I am always a good note taker.
I love to be and I have to be in this case. This evening, the keynote speaker is the guru of Workable Technology, Donald A. Norman. Don Norman’s famous book “The Design of Everyday Things” has been the classic textbook in Human-Computer Interaction and industrial design for decades. Today his speech is “The Design of Future Things”, which is also going to be one of his new books. Okay, Here Dr. Norman comes…
Human-Centred or Task-Centred
Dr. Norman is giving the comparison about Palm Operating System and Windows Mobile operating system, claiming that Palm is Task-centred while Windows is Human-centred.
I have not used Palm before while I do understand the differences between Palm and Windows in the example he gave: Palm offers the contextual tasks for digital objects (after the picture taken, you will either Save it or Delete it) while Windows offers you options (go to file option, find a location and save it or delete it).
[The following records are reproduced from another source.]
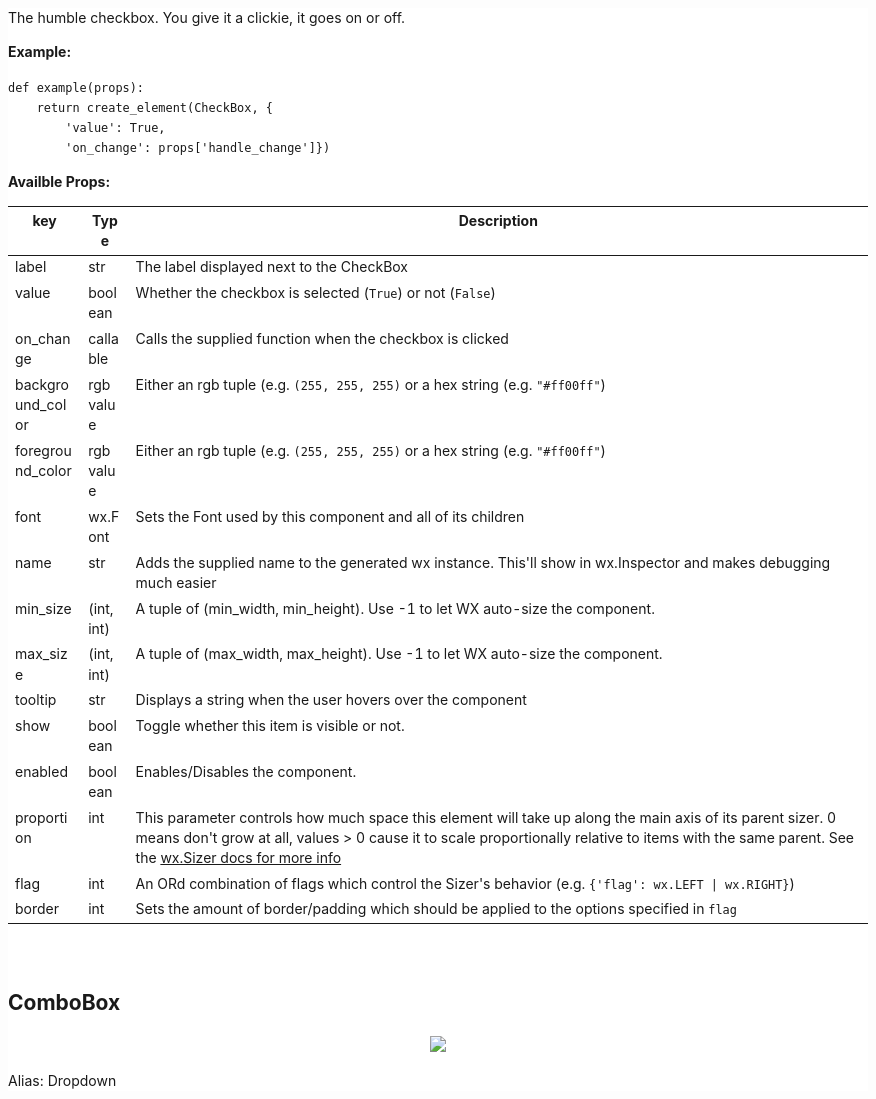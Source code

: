 
The humble checkbox. You give it a clickie, it goes on or off.

**Example:**

```
def example(props):
    return create_element(CheckBox, {
        'value': True,
        'on_change': props['handle_change']})
```

**Availble Props:**




| key | Type | Description |
|------|------|---------|
|label| str | The label displayed next to the CheckBox |
|value| boolean | Whether the checkbox is selected (`True`) or not (`False`) |
|on_change | callable | Calls the supplied function when the checkbox is clicked |
|background_color| rgb value | Either an rgb tuple (e.g. `(255, 255, 255)` or a hex string (e.g. `"#ff00ff"`)|
|foreground_color| rgb value | Either an rgb tuple (e.g. `(255, 255, 255)` or a hex string (e.g. `"#ff00ff"`)|
|font| wx.Font | Sets the Font used by this component and all of its children|
|name| str | Adds the supplied name to the generated wx instance. This'll show in wx.Inspector and makes debugging much easier |
|min_size| (int, int) | A tuple of (min_width, min_height). Use -1 to let WX auto-size the component.|
|max_size| (int, int) | A tuple of (max_width, max_height). Use -1 to let WX auto-size the component.|
|tooltip| str | Displays a string when the user hovers over the component |
|show| boolean | Toggle whether this item is visible or not. |
|enabled| boolean | Enables/Disables the component. |
|proportion | int |  This parameter controls how much space this element will take up along the main axis of its parent sizer. 0 means don't grow at all, values > 0 cause it to scale proportionally relative to items with the same parent. See the [wx.Sizer docs for more info](https://www.wxpython.org/Phoenix/docs/html/sizers_overview.html#sizers-overview) |
|flag | int | An ORd combination of flags which control the Sizer's behavior  (e.g. `{'flag': wx.LEFT \| wx.RIGHT}`)|
|border | int | Sets the amount of border/padding which should be applied to the options specified in `flag` |


<br />

## ComboBox

<p align="center">
    <img src="https://github.com/chriskiehl/re-wx-images/raw/images/wx_components/combobox.PNG">
</p>

Alias: Dropdown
The differences of two interface designs only explain his concept superficially, at least I think so. What he really means that computers or any other tools we designed fundamentally are going to help users do the tasks, no additional cognitive burden, no additional frustration or confusion, Just help people do it immediately, explicitly and simply!
Study first or Design first?
Now he is talking about design methodology and process: “Separate Design and Study”. Waterfall is an old fashion in software engineering even it had or has been the main or only method we followed for ages. Now in business-centric world, we have to dump this time-consuming method and adopt fast-track methodology: Do not wait until all problem studies finished, (which might be endless). Do designs first as soon as you know the most important business problem needed to be solved.
Sounds scary but we have to, right? Business requirement changes, technology upgrades, organization grows…how could we handle? Design it first, let it go and let it grow!
Understand User, Help user and Care user
Then he is complaining the bloody, stupid error message! We always laughed at this point. As a programmer, we tend to be too lazy to write a decent and friendly message. Or probably, we do not know the real problem, we have to let user figure it out. (So naughty! Or just beyond our control). Anyway, so many error messages or the way to handle exceptions have to be improved.
Or I see the new commitment here, for a designer or a developer, what we are supposed to do is not only to understand user about their needs, help users about their tasks and also Care user about their life! The self-explain system, the natural interaction object, the intelligent machine…all we are going to design and create are to make our life easier and happier!